What the task asks: Copy out every record precisely.

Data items
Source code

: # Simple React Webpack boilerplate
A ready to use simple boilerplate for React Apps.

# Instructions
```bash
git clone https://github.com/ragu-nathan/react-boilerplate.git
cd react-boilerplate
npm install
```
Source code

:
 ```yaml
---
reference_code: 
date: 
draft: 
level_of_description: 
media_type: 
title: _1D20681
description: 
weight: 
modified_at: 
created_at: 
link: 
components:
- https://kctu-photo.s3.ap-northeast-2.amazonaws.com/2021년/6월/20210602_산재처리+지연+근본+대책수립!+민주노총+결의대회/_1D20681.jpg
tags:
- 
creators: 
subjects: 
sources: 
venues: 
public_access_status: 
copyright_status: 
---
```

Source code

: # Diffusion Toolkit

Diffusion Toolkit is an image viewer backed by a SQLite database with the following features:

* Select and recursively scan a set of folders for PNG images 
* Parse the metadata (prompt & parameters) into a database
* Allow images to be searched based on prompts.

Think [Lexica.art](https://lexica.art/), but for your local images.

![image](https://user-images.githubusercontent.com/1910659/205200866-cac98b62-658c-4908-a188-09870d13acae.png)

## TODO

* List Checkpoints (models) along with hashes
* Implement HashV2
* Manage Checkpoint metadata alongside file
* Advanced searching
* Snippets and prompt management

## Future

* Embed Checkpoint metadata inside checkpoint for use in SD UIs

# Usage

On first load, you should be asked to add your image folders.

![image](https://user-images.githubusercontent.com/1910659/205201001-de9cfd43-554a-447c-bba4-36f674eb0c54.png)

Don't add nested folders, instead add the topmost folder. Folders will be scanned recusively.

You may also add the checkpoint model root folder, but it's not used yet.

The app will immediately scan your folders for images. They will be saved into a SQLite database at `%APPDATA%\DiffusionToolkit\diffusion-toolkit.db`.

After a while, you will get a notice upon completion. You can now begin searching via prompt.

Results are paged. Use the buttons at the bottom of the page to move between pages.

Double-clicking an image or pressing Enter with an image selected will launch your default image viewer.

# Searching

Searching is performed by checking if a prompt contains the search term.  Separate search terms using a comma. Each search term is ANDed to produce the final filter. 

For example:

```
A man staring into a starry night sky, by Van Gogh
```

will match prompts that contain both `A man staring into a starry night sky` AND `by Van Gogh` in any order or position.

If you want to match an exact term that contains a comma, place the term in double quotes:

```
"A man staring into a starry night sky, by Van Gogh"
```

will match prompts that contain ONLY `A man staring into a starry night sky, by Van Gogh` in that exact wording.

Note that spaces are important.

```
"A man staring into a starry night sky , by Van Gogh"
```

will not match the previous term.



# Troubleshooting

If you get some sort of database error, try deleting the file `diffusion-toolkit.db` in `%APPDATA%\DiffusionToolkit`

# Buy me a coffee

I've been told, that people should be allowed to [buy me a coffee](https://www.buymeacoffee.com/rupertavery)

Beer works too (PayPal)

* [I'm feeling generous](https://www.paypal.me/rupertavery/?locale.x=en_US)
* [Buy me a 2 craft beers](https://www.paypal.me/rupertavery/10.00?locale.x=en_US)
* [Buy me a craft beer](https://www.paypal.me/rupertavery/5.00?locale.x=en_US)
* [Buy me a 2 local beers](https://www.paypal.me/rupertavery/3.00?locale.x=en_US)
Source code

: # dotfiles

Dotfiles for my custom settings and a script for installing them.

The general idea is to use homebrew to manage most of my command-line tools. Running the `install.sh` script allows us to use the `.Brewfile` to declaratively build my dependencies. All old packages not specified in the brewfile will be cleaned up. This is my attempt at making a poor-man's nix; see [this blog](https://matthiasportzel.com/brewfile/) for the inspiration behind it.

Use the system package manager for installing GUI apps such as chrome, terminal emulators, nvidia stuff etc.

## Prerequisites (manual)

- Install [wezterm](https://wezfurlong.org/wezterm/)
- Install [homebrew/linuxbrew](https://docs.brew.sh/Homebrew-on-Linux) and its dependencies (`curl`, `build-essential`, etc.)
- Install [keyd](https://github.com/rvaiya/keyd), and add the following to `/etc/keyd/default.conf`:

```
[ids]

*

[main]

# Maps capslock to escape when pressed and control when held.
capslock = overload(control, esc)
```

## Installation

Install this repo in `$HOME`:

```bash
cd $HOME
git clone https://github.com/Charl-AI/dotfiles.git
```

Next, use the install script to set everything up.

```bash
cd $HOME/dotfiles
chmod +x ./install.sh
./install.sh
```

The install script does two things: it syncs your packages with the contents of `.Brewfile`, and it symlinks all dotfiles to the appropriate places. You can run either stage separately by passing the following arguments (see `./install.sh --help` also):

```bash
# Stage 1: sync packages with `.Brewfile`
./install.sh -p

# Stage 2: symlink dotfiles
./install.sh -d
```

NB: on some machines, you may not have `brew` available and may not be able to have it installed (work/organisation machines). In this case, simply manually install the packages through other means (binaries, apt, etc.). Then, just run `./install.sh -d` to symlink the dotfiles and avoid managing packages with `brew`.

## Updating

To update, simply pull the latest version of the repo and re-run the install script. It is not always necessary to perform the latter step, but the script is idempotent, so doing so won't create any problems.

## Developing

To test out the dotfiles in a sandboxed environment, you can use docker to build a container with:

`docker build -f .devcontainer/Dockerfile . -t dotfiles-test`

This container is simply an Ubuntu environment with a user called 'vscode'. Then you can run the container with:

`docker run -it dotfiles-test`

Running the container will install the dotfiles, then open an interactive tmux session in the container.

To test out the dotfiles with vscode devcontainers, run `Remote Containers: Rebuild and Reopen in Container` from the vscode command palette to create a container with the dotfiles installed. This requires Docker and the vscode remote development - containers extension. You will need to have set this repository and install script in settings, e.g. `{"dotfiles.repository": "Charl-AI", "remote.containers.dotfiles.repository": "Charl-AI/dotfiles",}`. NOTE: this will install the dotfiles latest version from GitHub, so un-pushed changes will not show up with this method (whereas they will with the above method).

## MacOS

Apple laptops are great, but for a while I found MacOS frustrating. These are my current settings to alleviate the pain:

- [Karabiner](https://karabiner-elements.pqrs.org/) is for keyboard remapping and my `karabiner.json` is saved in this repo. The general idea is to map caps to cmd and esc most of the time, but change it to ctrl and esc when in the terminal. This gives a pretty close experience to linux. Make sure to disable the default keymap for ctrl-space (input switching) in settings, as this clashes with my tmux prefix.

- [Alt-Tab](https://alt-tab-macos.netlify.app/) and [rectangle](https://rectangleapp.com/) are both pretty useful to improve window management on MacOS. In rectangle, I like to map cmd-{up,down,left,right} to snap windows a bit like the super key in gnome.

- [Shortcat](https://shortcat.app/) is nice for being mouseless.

Response for this exercise:
Source code

: # Simple React Webpack boilerplate
A ready to use simple boilerplate for React Apps.

# Instructions
```bash
git clone https://github.com/ragu-nathan/react-boilerplate.git
cd react-boilerplate
npm install
```
Source code

:
 ```yaml
---
reference_code: 
date: 
draft: 
level_of_description: 
media_type: 
title: _1D20681
description: 
weight: 
modified_at: 
created_at: 
link: 
components:
- https://kctu-photo.s3.ap-northeast-2.amazonaws.com/2021년/6월/20210602_산재처리+지연+근본+대책수립!+민주노총+결의대회/_1D20681.jpg
tags:
- 
creators: 
subjects: 
sources: 
venues: 
public_access_status: 
copyright_status: 
---
```

Source code

: # Diffusion Toolkit

Diffusion Toolkit is an image viewer backed by a SQLite database with the following features:

* Select and recursively scan a set of folders for PNG images 
* Parse the metadata (prompt & parameters) into a database
* Allow images to be searched based on prompts.

Think [Lexica.art](https://lexica.art/), but for your local images.

![image](https://user-images.githubusercontent.com/1910659/205200866-cac98b62-658c-4908-a188-09870d13acae.png)

## TODO

* List Checkpoints (models) along with hashes
* Implement HashV2
* Manage Checkpoint metadata alongside file
* Advanced searching
* Snippets and prompt management

## Future

* Embed Checkpoint metadata inside checkpoint for use in SD UIs

# Usage

On first load, you should be asked to add your image folders.

![image](https://user-images.githubusercontent.com/1910659/205201001-de9cfd43-554a-447c-bba4-36f674eb0c54.png)

Don't add nested folders, instead add the topmost folder. Folders will be scanned recusively.

You may also add the checkpoint model root folder, but it's not used yet.

The app will immediately scan your folders for images. They will be saved into a SQLite database at `%APPDATA%\DiffusionToolkit\diffusion-toolkit.db`.

After a while, you will get a notice upon completion. You can now begin searching via prompt.

Results are paged. Use the buttons at the bottom of the page to move between pages.

Double-clicking an image or pressing Enter with an image selected will launch your default image viewer.

# Searching

Searching is performed by checking if a prompt contains the search term.  Separate search terms using a comma. Each search term is ANDed to produce the final filter. 

For example:

```
A man staring into a starry night sky, by Van Gogh
```

will match prompts that contain both `A man staring into a starry night sky` AND `by Van Gogh` in any order or position.

If you want to match an exact term that contains a comma, place the term in double quotes:

```
"A man staring into a starry night sky, by Van Gogh"
```

will match prompts that contain ONLY `A man staring into a starry night sky, by Van Gogh` in that exact wording.

Note that spaces are important.

```
"A man staring into a starry night sky , by Van Gogh"
```

will not match the previous term.



# Troubleshooting

If you get some sort of database error, try deleting the file `diffusion-toolkit.db` in `%APPDATA%\DiffusionToolkit`

# Buy me a coffee

I've been told, that people should be allowed to [buy me a coffee](https://www.buymeacoffee.com/rupertavery)

Beer works too (PayPal)

* [I'm feeling generous](https://www.paypal.me/rupertavery/?locale.x=en_US)
* [Buy me a 2 craft beers](https://www.paypal.me/rupertavery/10.00?locale.x=en_US)
* [Buy me a craft beer](https://www.paypal.me/rupertavery/5.00?locale.x=en_US)
* [Buy me a 2 local beers](https://www.paypal.me/rupertavery/3.00?locale.x=en_US)
Source code

: # dotfiles

Dotfiles for my custom settings and a script for installing them.

The general idea is to use homebrew to manage most of my command-line tools. Running the `install.sh` script allows us to use the `.Brewfile` to declaratively build my dependencies. All old packages not specified in the brewfile will be cleaned up. This is my attempt at making a poor-man's nix; see [this blog](https://matthiasportzel.com/brewfile/) for the inspiration behind it.

Use the system package manager for installing GUI apps such as chrome, terminal emulators, nvidia stuff etc.

## Prerequisites (manual)

- Install [wezterm](https://wezfurlong.org/wezterm/)
- Install [homebrew/linuxbrew](https://docs.brew.sh/Homebrew-on-Linux) and its dependencies (`curl`, `build-essential`, etc.)
- Install [keyd](https://github.com/rvaiya/keyd), and add the following to `/etc/keyd/default.conf`:

```
[ids]

*

[main]

# Maps capslock to escape when pressed and control when held.
capslock = overload(control, esc)
```

## Installation

Install this repo in `$HOME`:

```bash
cd $HOME
git clone https://github.com/Charl-AI/dotfiles.git
```

Next, use the install script to set everything up.

```bash
cd $HOME/dotfiles
chmod +x ./install.sh
./install.sh
```

The install script does two things: it syncs your packages with the contents of `.Brewfile`, and it symlinks all dotfiles to the appropriate places. You can run either stage separately by passing the following arguments (see `./install.sh --help` also):

```bash
# Stage 1: sync packages with `.Brewfile`
./install.sh -p

# Stage 2: symlink dotfiles
./install.sh -d
```

NB: on some machines, you may not have `brew` available and may not be able to have it installed (work/organisation machines). In this case, simply manually install the packages through other means (binaries, apt, etc.). Then, just run `./install.sh -d` to symlink the dotfiles and avoid managing packages with `brew`.

## Updating

To update, simply pull the latest version of the repo and re-run the install script. It is not always necessary to perform the latter step, but the script is idempotent, so doing so won't create any problems.

## Developing

To test out the dotfiles in a sandboxed environment, you can use docker to build a container with:

`docker build -f .devcontainer/Dockerfile . -t dotfiles-test`

This container is simply an Ubuntu environment with a user called 'vscode'. Then you can run the container with:

`docker run -it dotfiles-test`

Running the container will install the dotfiles, then open an interactive tmux session in the container.

To test out the dotfiles with vscode devcontainers, run `Remote Containers: Rebuild and Reopen in Container` from the vscode command palette to create a container with the dotfiles installed. This requires Docker and the vscode remote development - containers extension. You will need to have set this repository and install script in settings, e.g. `{"dotfiles.repository": "Charl-AI", "remote.containers.dotfiles.repository": "Charl-AI/dotfiles",}`. NOTE: this will install the dotfiles latest version from GitHub, so un-pushed changes will not show up with this method (whereas they will with the above method).

## MacOS

Apple laptops are great, but for a while I found MacOS frustrating. These are my current settings to alleviate the pain:

- [Karabiner](https://karabiner-elements.pqrs.org/) is for keyboard remapping and my `karabiner.json` is saved in this repo. The general idea is to map caps to cmd and esc most of the time, but change it to ctrl and esc when in the terminal. This gives a pretty close experience to linux. Make sure to disable the default keymap for ctrl-space (input switching) in settings, as this clashes with my tmux prefix.

- [Alt-Tab](https://alt-tab-macos.netlify.app/) and [rectangle](https://rectangleapp.com/) are both pretty useful to improve window management on MacOS. In rectangle, I like to map cmd-{up,down,left,right} to snap windows a bit like the super key in gnome.

- [Shortcat](https://shortcat.app/) is nice for being mouseless.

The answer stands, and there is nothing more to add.